This fall marked a big moment for the UC Santa Barbara Biological Engineering program, when it matriculated its first six doctoral students. Five of the six are women, including Gianna Gathman, who earned her BS in Bioengineering at Santa Clara University, specializing in biodevice engineering; Shaylee Larson, who received her BS in chemical engineering from the University of Utah; Elana Muzzy, who did her undergraduate work in Bioengineering at UC Santa Cruz; Zsofia Szegletes, who earned her BS in Biological/Biological Systems Engineering at Cornell University; and Lauren Washington, who studied Industrial and Systems Engineering at the University of San Diego. The group also includes UCSB alumnus Samuel Feinstein, who earned his undergraduate degree in Biochemistry and Statistical Analysis.
The students will be able to take advantage of a pair of training programs, both of which count as credits toward the PhD — the NIH T32 in Quantitative Mechanobiology and NSF Data Driven Biology Predoctoral Training Programs.

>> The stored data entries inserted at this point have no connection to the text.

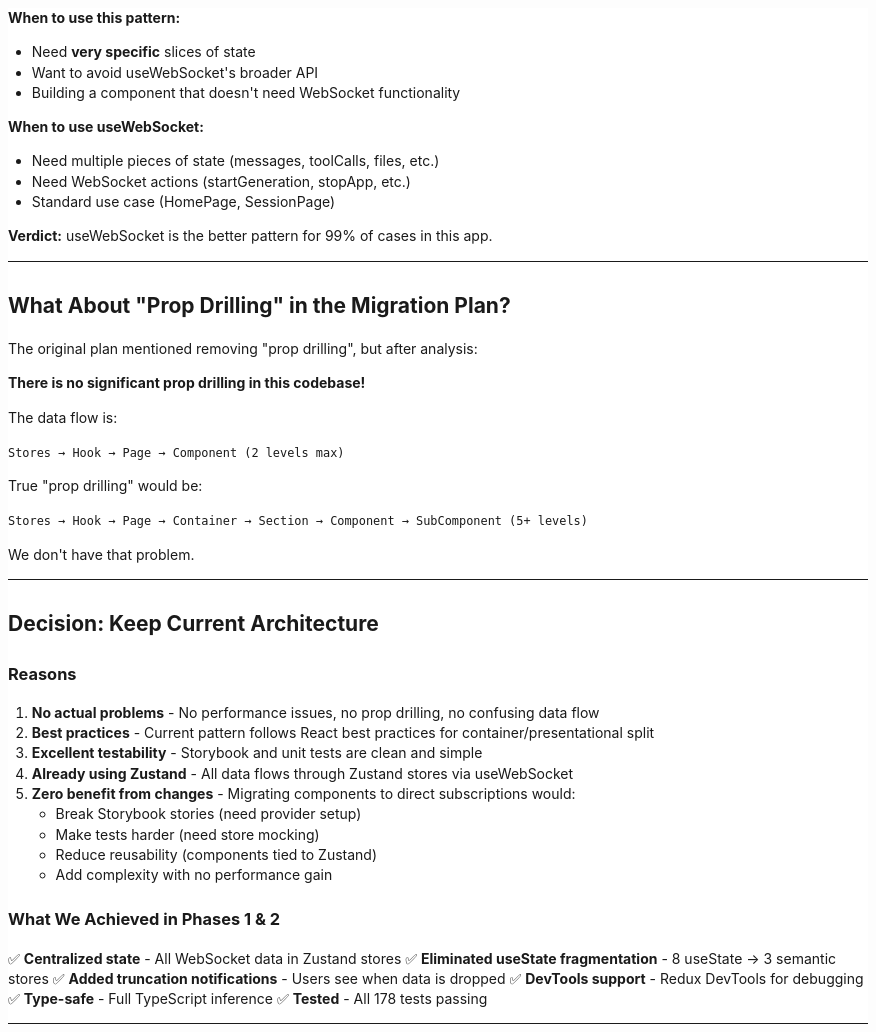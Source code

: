 **When to use this pattern:**
- Need **very specific** slices of state
- Want to avoid useWebSocket's broader API
- Building a component that doesn't need WebSocket functionality

**When to use useWebSocket:**
- Need multiple pieces of state (messages, toolCalls, files, etc.)
- Need WebSocket actions (startGeneration, stopApp, etc.)
- Standard use case (HomePage, SessionPage)

**Verdict:** useWebSocket is the better pattern for 99% of cases in this app.

---

## What About "Prop Drilling" in the Migration Plan?

The original plan mentioned removing "prop drilling", but after analysis:

**There is no significant prop drilling in this codebase!**

The data flow is:
```
Stores → Hook → Page → Component (2 levels max)
```

True "prop drilling" would be:
```
Stores → Hook → Page → Container → Section → Component → SubComponent (5+ levels)
```

We don't have that problem.

---

## Decision: Keep Current Architecture

### Reasons

1. **No actual problems** - No performance issues, no prop drilling, no confusing data flow
2. **Best practices** - Current pattern follows React best practices for container/presentational split
3. **Excellent testability** - Storybook and unit tests are clean and simple
4. **Already using Zustand** - All data flows through Zustand stores via useWebSocket
5. **Zero benefit from changes** - Migrating components to direct subscriptions would:
   - Break Storybook stories (need provider setup)
   - Make tests harder (need store mocking)
   - Reduce reusability (components tied to Zustand)
   - Add complexity with no performance gain

### What We Achieved in Phases 1 & 2

✅ **Centralized state** - All WebSocket data in Zustand stores
✅ **Eliminated useState fragmentation** - 8 useState → 3 semantic stores
✅ **Added truncation notifications** - Users see when data is dropped
✅ **DevTools support** - Redux DevTools for debugging
✅ **Type-safe** - Full TypeScript inference
✅ **Tested** - All 178 tests passing

---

Both provide focused coursework and professional development, while supporting them to “undertake research rotations in multiple labs so that they begin right away to build a network and community, not only of potential faculty mentors and labs to join, but also collaborators, colleagues, and peers,” said Beth Pruitt, director of UCSB Biological Engineering. “The program is designed around the idea of having the flexibility to explore different labs to help them decide on their PhD paths and projects.”
Enrolling PhD students is an important step in the process required to become a full-fledged department, the seventh in the UCSB College of Engineering (COE). “We are very excited about it,” Pruitt said. "We’ve been building the curriculum and all the pieces for years, and this fall, we officially start up!”